State only how many lines below include the word "editline".

Saved entries:

======

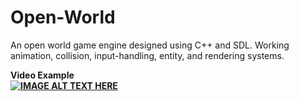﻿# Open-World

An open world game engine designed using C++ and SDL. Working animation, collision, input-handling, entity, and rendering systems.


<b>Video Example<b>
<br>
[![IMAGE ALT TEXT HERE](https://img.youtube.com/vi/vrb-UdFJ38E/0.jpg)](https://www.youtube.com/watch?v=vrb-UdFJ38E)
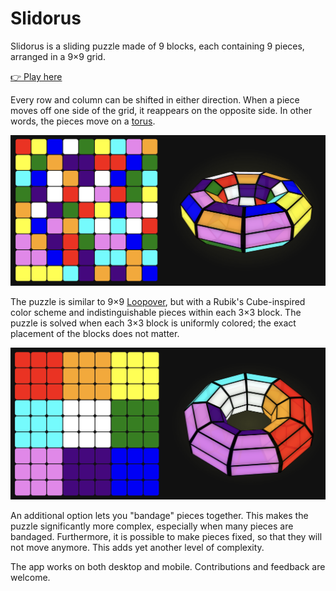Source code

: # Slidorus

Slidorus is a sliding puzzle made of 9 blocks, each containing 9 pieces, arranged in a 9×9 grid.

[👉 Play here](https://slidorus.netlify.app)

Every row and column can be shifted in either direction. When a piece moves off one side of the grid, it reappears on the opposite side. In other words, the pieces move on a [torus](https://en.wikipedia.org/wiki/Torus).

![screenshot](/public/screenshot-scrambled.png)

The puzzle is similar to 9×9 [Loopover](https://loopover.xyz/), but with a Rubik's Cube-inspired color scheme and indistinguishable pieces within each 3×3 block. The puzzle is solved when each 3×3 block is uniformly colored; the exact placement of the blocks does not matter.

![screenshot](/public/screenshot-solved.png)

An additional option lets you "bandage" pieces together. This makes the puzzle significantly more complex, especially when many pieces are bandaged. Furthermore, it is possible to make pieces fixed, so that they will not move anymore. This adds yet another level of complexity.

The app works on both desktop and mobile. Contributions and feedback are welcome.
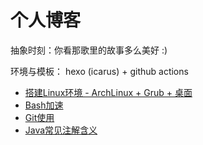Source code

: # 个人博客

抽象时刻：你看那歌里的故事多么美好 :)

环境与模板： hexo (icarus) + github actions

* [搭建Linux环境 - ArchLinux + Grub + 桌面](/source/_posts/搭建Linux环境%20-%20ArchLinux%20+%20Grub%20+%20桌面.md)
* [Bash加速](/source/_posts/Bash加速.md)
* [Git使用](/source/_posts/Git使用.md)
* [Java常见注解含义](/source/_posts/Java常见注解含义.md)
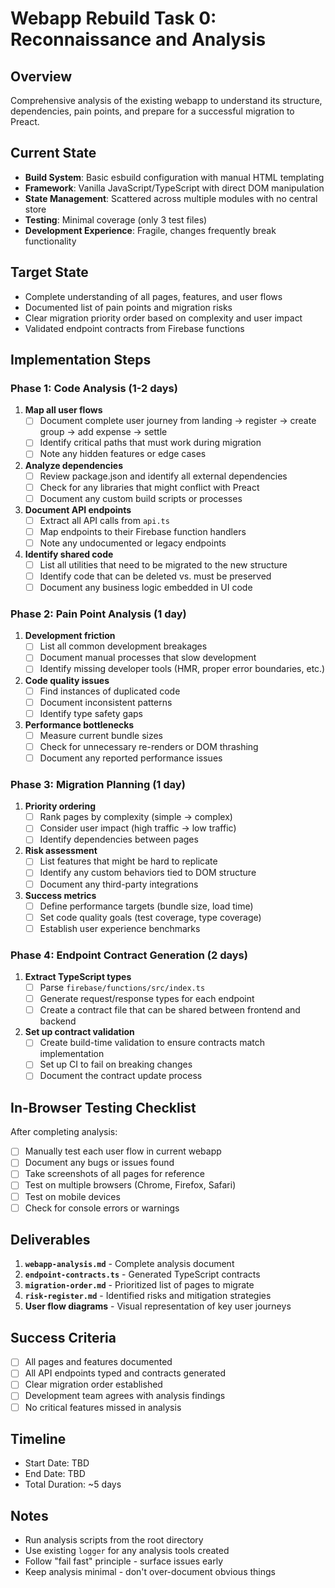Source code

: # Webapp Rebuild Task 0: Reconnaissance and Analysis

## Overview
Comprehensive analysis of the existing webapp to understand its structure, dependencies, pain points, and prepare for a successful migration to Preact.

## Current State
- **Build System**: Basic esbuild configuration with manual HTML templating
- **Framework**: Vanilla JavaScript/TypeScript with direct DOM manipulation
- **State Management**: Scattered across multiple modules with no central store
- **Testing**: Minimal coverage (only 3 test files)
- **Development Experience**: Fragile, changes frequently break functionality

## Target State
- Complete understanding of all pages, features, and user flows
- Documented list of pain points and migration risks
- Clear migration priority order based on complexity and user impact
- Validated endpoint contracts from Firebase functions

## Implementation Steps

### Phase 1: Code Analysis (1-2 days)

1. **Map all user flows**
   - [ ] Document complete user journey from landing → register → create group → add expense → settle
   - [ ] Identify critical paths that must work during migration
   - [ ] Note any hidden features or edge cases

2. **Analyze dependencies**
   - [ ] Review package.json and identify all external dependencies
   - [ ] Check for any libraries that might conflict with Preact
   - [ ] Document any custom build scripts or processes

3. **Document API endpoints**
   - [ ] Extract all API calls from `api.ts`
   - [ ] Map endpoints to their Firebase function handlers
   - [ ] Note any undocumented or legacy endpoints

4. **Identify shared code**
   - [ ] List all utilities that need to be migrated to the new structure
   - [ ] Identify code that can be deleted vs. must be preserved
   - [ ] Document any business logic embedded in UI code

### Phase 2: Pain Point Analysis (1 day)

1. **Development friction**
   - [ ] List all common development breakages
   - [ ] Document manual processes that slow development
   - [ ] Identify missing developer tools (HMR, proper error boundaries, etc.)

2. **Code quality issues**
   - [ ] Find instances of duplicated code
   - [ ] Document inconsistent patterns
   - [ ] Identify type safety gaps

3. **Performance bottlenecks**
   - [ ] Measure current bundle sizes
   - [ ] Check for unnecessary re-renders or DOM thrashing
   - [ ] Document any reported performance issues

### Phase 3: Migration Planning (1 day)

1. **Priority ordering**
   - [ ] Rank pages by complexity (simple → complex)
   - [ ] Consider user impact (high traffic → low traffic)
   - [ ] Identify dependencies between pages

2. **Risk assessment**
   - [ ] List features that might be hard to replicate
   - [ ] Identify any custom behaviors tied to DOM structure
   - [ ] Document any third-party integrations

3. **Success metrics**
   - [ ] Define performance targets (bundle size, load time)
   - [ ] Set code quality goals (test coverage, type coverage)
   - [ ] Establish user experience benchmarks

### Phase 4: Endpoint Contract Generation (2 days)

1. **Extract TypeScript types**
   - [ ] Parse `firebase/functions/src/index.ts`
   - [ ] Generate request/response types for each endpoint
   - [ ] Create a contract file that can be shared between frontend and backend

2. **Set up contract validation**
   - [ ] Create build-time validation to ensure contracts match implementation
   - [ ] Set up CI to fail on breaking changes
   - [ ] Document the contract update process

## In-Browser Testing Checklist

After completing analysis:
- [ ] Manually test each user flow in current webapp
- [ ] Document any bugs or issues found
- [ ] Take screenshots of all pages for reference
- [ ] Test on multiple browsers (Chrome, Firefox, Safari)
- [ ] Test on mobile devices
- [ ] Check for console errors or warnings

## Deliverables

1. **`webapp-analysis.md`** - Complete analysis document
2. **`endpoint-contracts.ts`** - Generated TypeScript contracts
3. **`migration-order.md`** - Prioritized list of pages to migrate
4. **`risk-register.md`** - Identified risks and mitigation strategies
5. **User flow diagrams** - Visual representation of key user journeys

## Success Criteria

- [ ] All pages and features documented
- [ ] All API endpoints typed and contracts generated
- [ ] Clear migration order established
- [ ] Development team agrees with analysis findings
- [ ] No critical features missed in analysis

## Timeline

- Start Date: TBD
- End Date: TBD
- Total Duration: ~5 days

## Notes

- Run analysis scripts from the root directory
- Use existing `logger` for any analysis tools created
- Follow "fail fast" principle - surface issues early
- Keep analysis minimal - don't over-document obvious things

======

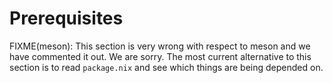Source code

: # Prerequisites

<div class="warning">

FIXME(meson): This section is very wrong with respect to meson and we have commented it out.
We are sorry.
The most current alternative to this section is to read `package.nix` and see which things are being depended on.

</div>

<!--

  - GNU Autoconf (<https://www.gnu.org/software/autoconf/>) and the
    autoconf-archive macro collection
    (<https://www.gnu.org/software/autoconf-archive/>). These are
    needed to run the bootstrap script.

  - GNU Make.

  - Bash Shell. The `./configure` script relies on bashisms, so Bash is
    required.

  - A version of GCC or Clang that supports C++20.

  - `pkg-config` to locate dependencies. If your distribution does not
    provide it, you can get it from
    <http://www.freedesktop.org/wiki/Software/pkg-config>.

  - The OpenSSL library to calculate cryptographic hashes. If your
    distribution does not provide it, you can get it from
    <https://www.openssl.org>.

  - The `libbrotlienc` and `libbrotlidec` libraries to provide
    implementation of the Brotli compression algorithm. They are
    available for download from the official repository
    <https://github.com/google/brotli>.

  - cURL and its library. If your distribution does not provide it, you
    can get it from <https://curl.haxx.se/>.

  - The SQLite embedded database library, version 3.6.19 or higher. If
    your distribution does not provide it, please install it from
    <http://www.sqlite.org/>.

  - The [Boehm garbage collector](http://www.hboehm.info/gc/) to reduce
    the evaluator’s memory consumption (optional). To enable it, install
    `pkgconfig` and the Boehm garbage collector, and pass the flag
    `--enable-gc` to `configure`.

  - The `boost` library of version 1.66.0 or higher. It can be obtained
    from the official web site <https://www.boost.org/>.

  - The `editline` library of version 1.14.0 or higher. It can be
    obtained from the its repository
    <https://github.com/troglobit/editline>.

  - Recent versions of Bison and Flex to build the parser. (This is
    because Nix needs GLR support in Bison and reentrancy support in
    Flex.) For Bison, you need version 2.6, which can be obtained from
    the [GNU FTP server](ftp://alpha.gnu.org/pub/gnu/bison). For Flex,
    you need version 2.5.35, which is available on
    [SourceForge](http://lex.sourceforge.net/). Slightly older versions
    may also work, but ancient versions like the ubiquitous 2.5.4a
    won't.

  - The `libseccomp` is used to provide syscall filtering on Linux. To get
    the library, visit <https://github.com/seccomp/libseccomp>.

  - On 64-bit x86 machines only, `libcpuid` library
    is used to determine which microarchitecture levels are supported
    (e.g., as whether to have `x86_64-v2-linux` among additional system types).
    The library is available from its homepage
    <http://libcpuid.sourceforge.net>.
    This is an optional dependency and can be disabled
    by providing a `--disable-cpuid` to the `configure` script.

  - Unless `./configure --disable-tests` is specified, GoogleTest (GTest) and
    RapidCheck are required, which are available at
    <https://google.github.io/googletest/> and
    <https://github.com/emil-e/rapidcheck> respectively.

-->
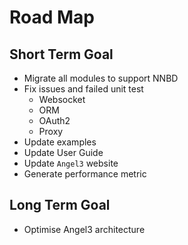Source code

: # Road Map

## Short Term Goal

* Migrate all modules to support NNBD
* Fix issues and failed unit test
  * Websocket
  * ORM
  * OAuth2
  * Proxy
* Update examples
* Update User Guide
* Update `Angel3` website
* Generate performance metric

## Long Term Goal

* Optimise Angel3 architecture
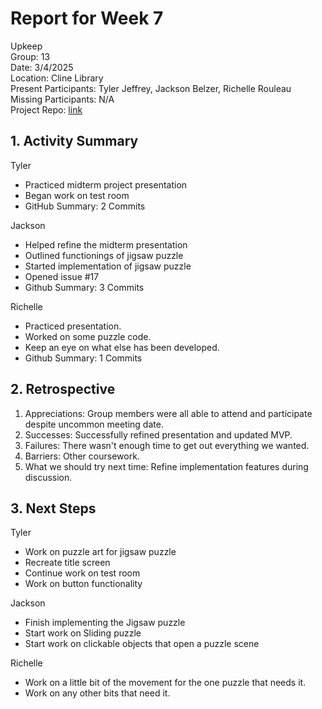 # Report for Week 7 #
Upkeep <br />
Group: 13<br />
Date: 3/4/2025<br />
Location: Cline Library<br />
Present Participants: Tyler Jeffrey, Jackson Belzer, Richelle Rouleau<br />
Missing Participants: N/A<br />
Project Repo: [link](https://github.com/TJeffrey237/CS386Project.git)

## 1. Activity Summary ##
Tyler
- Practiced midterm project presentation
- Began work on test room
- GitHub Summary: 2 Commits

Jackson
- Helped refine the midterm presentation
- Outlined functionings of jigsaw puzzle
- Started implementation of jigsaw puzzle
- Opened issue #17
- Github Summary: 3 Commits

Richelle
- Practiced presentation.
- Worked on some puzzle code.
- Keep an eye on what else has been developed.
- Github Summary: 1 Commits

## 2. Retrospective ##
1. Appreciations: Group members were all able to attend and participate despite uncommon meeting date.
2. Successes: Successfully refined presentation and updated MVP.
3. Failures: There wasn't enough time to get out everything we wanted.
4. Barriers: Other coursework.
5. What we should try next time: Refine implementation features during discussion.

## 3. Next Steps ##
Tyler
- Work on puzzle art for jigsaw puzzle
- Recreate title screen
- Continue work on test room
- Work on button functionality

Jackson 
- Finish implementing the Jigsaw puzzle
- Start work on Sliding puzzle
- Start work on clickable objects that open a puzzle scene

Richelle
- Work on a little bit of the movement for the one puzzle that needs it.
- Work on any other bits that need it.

======

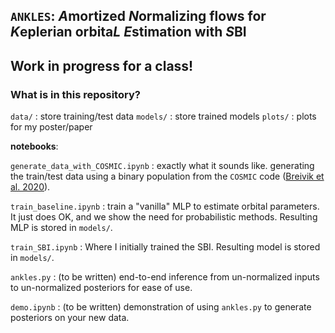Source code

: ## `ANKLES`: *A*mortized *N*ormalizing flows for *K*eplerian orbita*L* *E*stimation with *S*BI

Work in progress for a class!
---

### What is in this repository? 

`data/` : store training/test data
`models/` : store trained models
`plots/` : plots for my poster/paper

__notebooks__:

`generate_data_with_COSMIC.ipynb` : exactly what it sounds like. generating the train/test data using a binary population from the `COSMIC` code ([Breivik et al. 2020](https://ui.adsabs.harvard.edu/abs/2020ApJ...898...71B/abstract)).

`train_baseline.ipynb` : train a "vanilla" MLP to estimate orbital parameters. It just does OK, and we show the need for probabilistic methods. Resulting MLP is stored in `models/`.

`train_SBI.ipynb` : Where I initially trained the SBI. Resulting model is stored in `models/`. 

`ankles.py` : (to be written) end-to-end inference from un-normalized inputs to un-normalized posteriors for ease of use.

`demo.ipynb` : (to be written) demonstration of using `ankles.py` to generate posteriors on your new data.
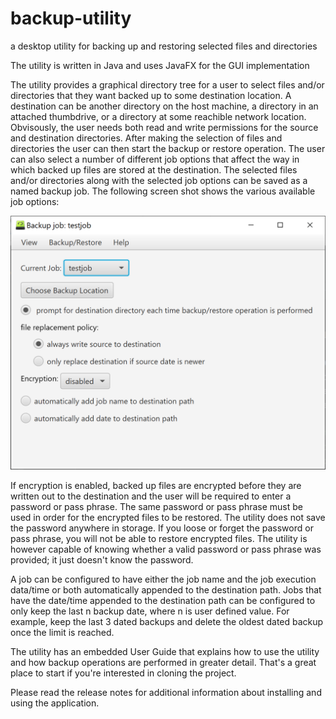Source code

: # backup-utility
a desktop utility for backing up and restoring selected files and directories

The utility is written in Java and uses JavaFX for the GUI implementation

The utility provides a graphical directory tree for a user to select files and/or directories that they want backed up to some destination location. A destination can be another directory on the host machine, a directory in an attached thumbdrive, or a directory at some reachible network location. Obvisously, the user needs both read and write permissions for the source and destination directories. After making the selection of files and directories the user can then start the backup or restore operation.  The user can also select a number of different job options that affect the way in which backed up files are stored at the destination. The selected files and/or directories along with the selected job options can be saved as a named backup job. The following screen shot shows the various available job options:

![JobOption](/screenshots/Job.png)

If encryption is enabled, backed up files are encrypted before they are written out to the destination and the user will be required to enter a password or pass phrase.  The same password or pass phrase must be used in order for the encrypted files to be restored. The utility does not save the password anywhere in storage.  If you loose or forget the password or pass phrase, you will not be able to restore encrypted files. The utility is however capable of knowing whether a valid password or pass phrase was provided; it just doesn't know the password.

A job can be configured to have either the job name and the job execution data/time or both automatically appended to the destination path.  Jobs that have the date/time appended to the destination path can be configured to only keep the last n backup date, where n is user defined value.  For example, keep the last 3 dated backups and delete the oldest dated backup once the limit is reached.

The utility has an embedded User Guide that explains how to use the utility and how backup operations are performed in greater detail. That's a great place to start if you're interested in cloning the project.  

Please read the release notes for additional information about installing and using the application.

======

Completed task => 2